> _Work task_: Work through the data below and state how many lines contain "improve", giving that number alone.

> _Source data_:

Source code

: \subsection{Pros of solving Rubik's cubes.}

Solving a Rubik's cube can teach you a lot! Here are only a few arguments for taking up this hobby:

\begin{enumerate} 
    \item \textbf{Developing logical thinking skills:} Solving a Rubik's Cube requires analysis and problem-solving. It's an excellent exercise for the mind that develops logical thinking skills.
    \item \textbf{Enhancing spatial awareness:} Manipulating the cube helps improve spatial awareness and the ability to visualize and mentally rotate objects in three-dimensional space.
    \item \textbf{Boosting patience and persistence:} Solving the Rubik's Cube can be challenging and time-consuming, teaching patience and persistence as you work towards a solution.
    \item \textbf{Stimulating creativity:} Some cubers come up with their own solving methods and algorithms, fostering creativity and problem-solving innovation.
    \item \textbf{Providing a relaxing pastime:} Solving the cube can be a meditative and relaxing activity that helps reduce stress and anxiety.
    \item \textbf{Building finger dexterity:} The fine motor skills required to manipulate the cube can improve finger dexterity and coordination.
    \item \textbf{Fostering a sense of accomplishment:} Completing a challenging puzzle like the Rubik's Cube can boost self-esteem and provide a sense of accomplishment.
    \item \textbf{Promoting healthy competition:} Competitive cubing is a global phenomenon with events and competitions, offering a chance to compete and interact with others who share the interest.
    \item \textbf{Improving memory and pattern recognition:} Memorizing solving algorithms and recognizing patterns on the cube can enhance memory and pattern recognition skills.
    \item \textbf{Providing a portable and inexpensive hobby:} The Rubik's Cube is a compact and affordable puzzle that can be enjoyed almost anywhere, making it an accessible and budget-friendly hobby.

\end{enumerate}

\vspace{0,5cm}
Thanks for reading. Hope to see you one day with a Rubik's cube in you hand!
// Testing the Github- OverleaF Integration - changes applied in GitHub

> _Result_: 2